There’s no such thing as a perfect trial.
Fortunately, there are safeguards in place to stop trials in the event of a mishap. We’ve seen two just this week, which could put a good deal of pressure on their stocks.
Hopefully, the events won’t prevent these companies from moving forward for long.
Shares of Eli Lilly (LLY) are under pressure. “Safety is of the utmost importance to Lilly,” an Eli Lilly spokesperson told Fox Business. “We are aware that, out of an abundance of caution, the ACTIV-3 independent data safety.
Johnson & Johnson (JNJ) is under pressure, too after a halt. This is now the second time it’s had to pause testing as it races towards a vaccine, says Bloomberg.
“We’re going to have to get used to hearing these sorts of reports of pauses,” Hassan Vally, an associate professor in epidemiology at La Trobe University in Melbourne, said by email. “As you vaccinate more people in these trials the chances are that there will be some illnesses in participants. The only difference here is that in the world that we live in right now, the progress of these trials is in the public eye, and so we are riding every bump.”

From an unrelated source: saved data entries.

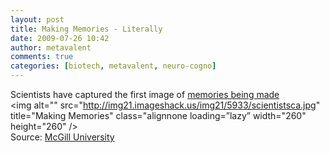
 ```yaml
---
layout: post
title: Making Memories - Literally
date: 2009-07-26 10:42
author: metavalent
comments: true
categories: [biotech, metavalent, neuro-cogno]
---
```

Scientists have captured the first image of <a href="http://www.physorg.com/news164554667.html">memories being made</a><br /><img alt="" src="http://img21.imageshack.us/img21/5933/scientistsca.jpg" title="Making Memories" class="alignnone loading=”lazy” width="260" height="260" /><br />
Source: <a href="http://www.mcgill.ca/">McGill University</a>

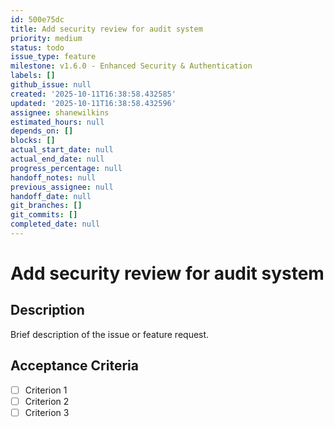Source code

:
 ```yaml
---
id: 500e75dc
title: Add security review for audit system
priority: medium
status: todo
issue_type: feature
milestone: v1.6.0 - Enhanced Security & Authentication
labels: []
github_issue: null
created: '2025-10-11T16:38:58.432585'
updated: '2025-10-11T16:38:58.432596'
assignee: shanewilkins
estimated_hours: null
depends_on: []
blocks: []
actual_start_date: null
actual_end_date: null
progress_percentage: null
handoff_notes: null
previous_assignee: null
handoff_date: null
git_branches: []
git_commits: []
completed_date: null
---
```


# Add security review for audit system

## Description

Brief description of the issue or feature request.

## Acceptance Criteria

- [ ] Criterion 1
- [ ] Criterion 2
- [ ] Criterion 3
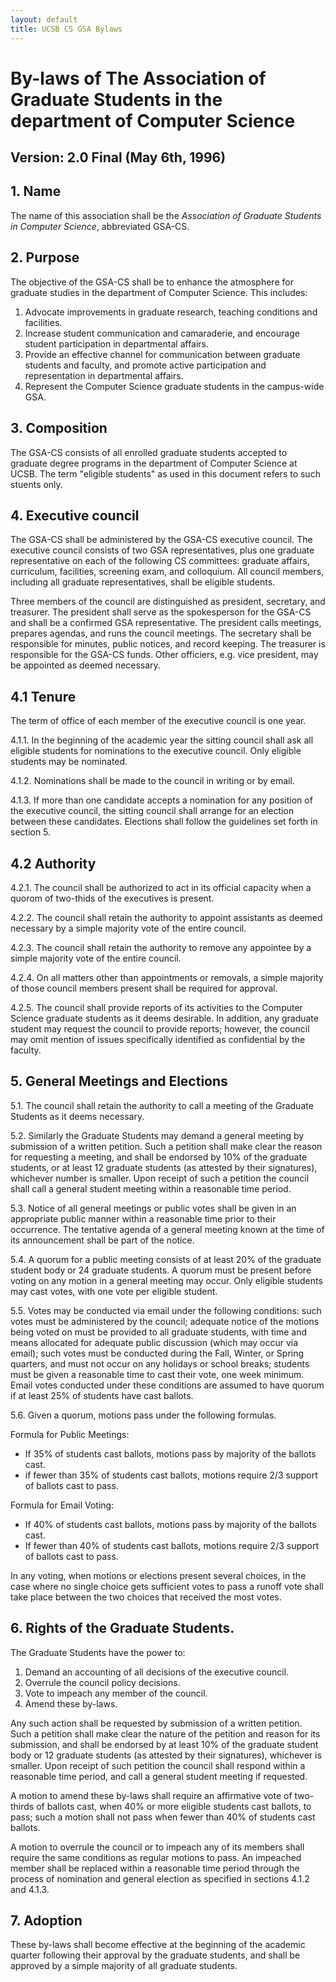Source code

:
 ```yaml
---
layout: default
title: UCSB CS GSA Bylaws
---
```


By-laws of The Association of Graduate Students in the department of Computer Science
======

Version: 2.0 Final (May 6th, 1996)
-----

1\. Name
---

The name of this association shall be the _Association of Graduate Students in Computer Science_, abbreviated GSA-CS.

2\. Purpose
---

The objective of the GSA-CS shall be to enhance the atmosphere for graduate studies in the department of Computer Science. This includes:

1. Advocate improvements in graduate research, teaching conditions and facilities.
2. Increase student communication and camaraderie, and encourage student participation in departmental affairs.
3. Provide an effective channel for communication between graduate students and faculty, and promote active participation and representation in departmental affairs.
4. Represent the Computer Science graduate students in the campus-wide GSA.

3\. Composition
---

The GSA-CS consists of all enrolled graduate students accepted to graduate degree programs in the department of Computer Science at UCSB. The term "eligible students" as used in this document refers to such stuents only.

4\. Executive council
---

The GSA-CS shall be administered by the GSA-CS executive council. The executive council consists of two GSA representatives, plus one graduate representative on each of the following CS committees: graduate affairs, curriculum, facilities, screening exam, and colloquium. All council members, including all graduate representatives, shall be eligible students.

Three members of the council are distinguished as president, secretary, and treasurer. The president shall serve as the spokesperson for the GSA-CS and shall be a confirmed GSA representative. The president calls meetings, prepares agendas, and runs the council meetings. The secretary shall be responsible for minutes, public notices, and record keeping. The treasurer is responsible for the GSA-CS funds. Other officiers, e.g. vice president, may be appointed as deemed necessary. 

4\.1 Tenure
---

The term of office of each member of the executive council is one year.

4.1.1. In the beginning of the academic year the sitting council shall ask all eligible students for nominations to the executive council. Only eligible students may be nominated.

4.1.2. Nominations shall be made to the council in writing or by email.

4.1.3. If more than one candidate accepts a nomination for any position of the executive council, the sitting council shall arrange for an election between these candidates. Elections shall follow the guidelines set forth in section 5.

4\.2 Authority
---

4.2.1. The council shall be authorized to act in its official capacity when a quorom of two-thids of the executives is present.

4.2.2. The council shall retain the authority to appoint assistants as deemed necessary by a simple majority vote of the entire council.

4.2.3. The council shall retain the authority to remove any appointee by a simple majority vote of the entire council.

4.2.4. On all matters other than appointments or removals, a simple majority of those council members present shall be required for approval.

4.2.5. The council shall provide reports of its activities to the Computer Science graduate students as it deems desirable. In addition, any graduate student may request the council to provide reports; however, the council may omit mention of issues specifically identified as confidential by the faculty.

5\. General Meetings and Elections
---

5.1. The council shall retain the authority to call a meeting of the Graduate Students as it deems necessary.

5.2. Similarly the Graduate Students may demand a general meeting by submission of a written petition. Such a petition shall make clear the reason for requesting a meeting, and shall be endorsed by 10% of the graduate students, or at least 12 graduate students (as attested by their signatures), whichever number is smaller. Upon receipt of such a petition the council shall call a general student meeting within a reasonable time period.

5.3. Notice of all general meetings or public votes shall be given in an appropriate public manner within a reasonable time prior to their occurrence. The tentative agenda of a general meeting known at the time of its announcement shall be part of the notice.

5.4. A quorum for a public meeting consists of at least 20% of the graduate student body or 24 graduate students. A quorum must be present before voting on any motion in a general meeting may occur. Only eligible students may cast votes, with one vote per eligible student.

5.5. Votes may be conducted via email under the following conditions: such votes must be administered by the council; adequate notice of the motions being voted on must be provided to all graduate students, with time and means allocated for adequate public discussion (which may occur via email); such votes must be conducted during the Fall, Winter, or Spring quarters, and must not occur on any holidays or school breaks; students must be given a reasonable time to cast their vote, one week minimum. Email votes conducted under these conditions are assumed to have quorum if at least 25% of students have cast ballots.

5.6. Given a quorum, motions pass under the following formulas.

Formula for Public Meetings:

* If 35% of students cast ballots, motions pass by majority of the ballots cast.
* if fewer than 35% of students cast ballots, motions require 2/3 support of ballots cast to pass.

Formula for Email Voting:

* If 40% of students cast ballots, motions pass by majority of the ballots cast.
* If fewer than 40% of students cast ballots, motions require 2/3 support of ballots cast to pass.

In any voting, when motions or elections present several choices, in the case where no single choice gets sufficient votes to pass a runoff vote shall take place between the two choices that received the most votes.

6\. Rights of the Graduate Students.
---

The Graduate Students have the power to:

1. Demand an accounting of all decisions of the executive council.
2. Overrule the council policy decisions.
3. Vote to impeach any member of the council.
4. Amend these by-laws.

Any such action shall be requested by submission of a written petition. Such a petition shall make clear the nature of the petition and reason for its submission, and shall be endorsed by at least 10% of the graduate student body or 12 graduate students (as attested by their signatures), whichever is smaller. Upon receipt of such petition the council shall respond within a reasonable time period, and call a general student meeting if requested.

A motion to amend these by-laws shall require an affirmative vote of two-thirds of ballots cast, when 40% or more eligible students cast ballots, to pass; such a motion shall not pass when fewer than 40% of students cast ballots.

A motion to overrule the council or to impeach any of its members shall require the same conditions as regular motions to pass. An impeached member shall be replaced within a reasonable time period through the process of nomination and general election as specified in sections 4.1.2 and 4.1.3.

7\. Adoption
---

These by-laws shall become effective at the beginning of the academic quarter following their approval by the graduate students, and shall be approved by a simple majority of all graduate students.
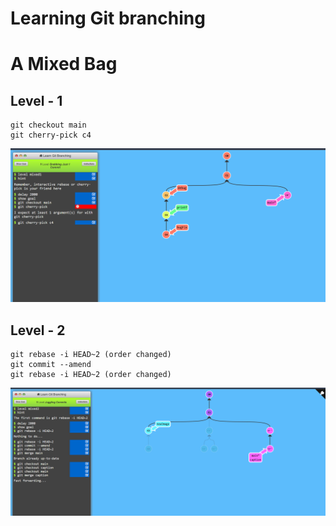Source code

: # Learning Git branching

# A Mixed Bag

## Level - 1

```
git checkout main
git cherry-pick c4
```
![alt text](image.png)

## Level - 2

```
git rebase -i HEAD~2 (order changed)
git commit --amend
git rebase -i HEAD~2 (order changed)
```

![alt text](image-1.png)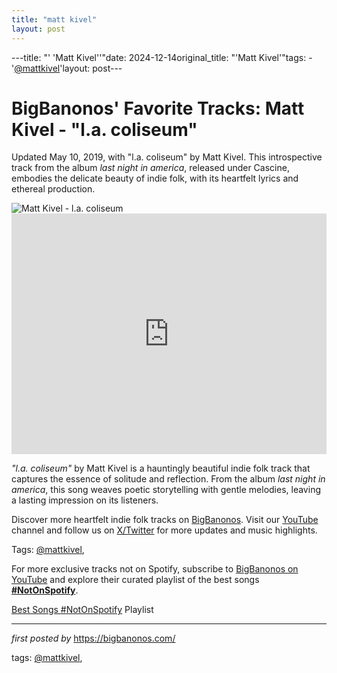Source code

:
 ```yaml
---
title: "matt kivel"
layout: post
---
```

---title: "' 'Matt Kivel''"date: 2024-12-14original_title: "'Matt Kivel'"tags:  - '[@mattkivel](/tags/mattkivel/)'layout: post---<!-- Post Title --><h1 >BigBanonos' Favorite Tracks: Matt Kivel - "l.a. coliseum"</h1> <!-- Introductory Text --><p >Updated May 10, 2019, with "l.a. coliseum" by Matt Kivel. This introspective track from the album <em>last night in america</em>, released under Cascine, embodies the delicate beauty of indie folk, with its heartfelt lyrics and ethereal production.</p> <!-- Featured Image --><div > <img src="https://f4.bcbits.com/img/a1076471920_5.jpg" alt="Matt Kivel - l.a. coliseum" /></div> <!-- YouTube Video Embed --><div > <iframe width="100%" height="385" src="https://www.youtube.com/embed/slvB2aeJERE" title="Matt Kivel - l.a. coliseum (Official Video)" frameborder="0" allow="accelerometer; autoplay; clipboard-write; encrypted-media; gyroscope; picture-in-picture; web-share" referrerpolicy="strict-origin-when-cross-origin" allowfullscreen></iframe></div> <!-- Song Information --><div > <p><em>"l.a. coliseum"</em> by Matt Kivel is a hauntingly beautiful indie folk track that captures the essence of solitude and reflection. From the album <em>last night in america</em>, this song weaves poetic storytelling with gentle melodies, leaving a lasting impression on its listeners.</p></div> <!-- Footer Links --><div > <p>Discover more heartfelt indie folk tracks on <a href="https://bigbanonos.com/" target="_blank">BigBanonos</a>. Visit our <a href="https://www.youtube.com/[@BigBanonos](/tags/BigBanonos/)" target="_blank">YouTube</a> channel and follow us on <a href="https://x.com/bigbanonos" target="_blank">X/Twitter</a> for more updates and music highlights.</p></div> <!-- Tags --><p >Tags: [@mattkivel](/tags/mattkivel/),</p><!--Subscribe and Playlist Links--><div>    <p>For more exclusive tracks not on Spotify, subscribe to <a href="https://www.youtube.com/[@BigBanonos](/tags/BigBanonos/)" target="_blank">BigBanonos on YouTube</a> and explore their curated playlist of the best songs <strong>[#NotOnSpotify](/tags/NotOnSpotify/)</strong>.</p>    <p><a href="https://www.youtube.com/playlist?list=PLtuNtuTatqI0kFahUCbtbfenC_ET5O_tr" target="_blank">Best Songs [#NotOnSpotify](/tags/NotOnSpotify/) Playlist<br /></a></p></div><hr /><p><em>first posted by</em> <a href="https://bigbanonos.com/" rel="noopener" target="_new">https://bigbanonos.com/</a></p><p>tags: [@mattkivel](/tags/mattkivel/),</p>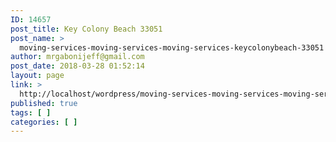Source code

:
 ```yaml
---
ID: 14657
post_title: Key Colony Beach 33051
post_name: >
  moving-services-moving-services-moving-services-keycolonybeach-33051
author: mrgabonijeff@gmail.com
post_date: 2018-03-28 01:52:14
layout: page
link: >
  http://localhost/wordpress/moving-services-moving-services-moving-services-keycolonybeach-33051/
published: true
tags: [ ]
categories: [ ]
---
```

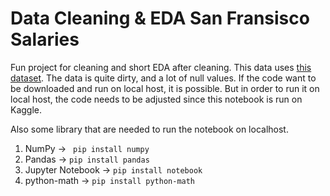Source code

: # Data Cleaning & EDA San Fransisco Salaries
Fun project for cleaning and short EDA after cleaning. This data uses [this dataset](https://www.kaggle.com/datasets/kaggle/sf-salaries).
The data is quite dirty, and a lot of null values.
If the code want to be downloaded and run on local host, it is possible. But in order to run it on local host, the code needs to be adjusted since this notebook is run on Kaggle.

Also some library that are needed to run the notebook on localhost.
1. NumPy -> ``` pip install numpy```
3. Pandas -> ```pip install pandas```
5. Jupyter Notebook -> ```pip install notebook```
6. python-math -> ```pip install python-math```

Right now, we’re unaware if the participant received the placebo or the vaccine.
At the same time, this does demonstrate that companies do have great safeguards in place. “One adverse event is serious, especially when you’re considering a vaccine that you’re going to roll out to tens, hundreds of millions of people, maybe even billions,” said Dr. Ezekiel Emanuel, a former health advisor in the Obama administration. “That’s the ultimate concern.”
At the same time, keep an eye on both stocks as potential buy opportunities.
While both are slipping, trial resumption could see both recovery quickly.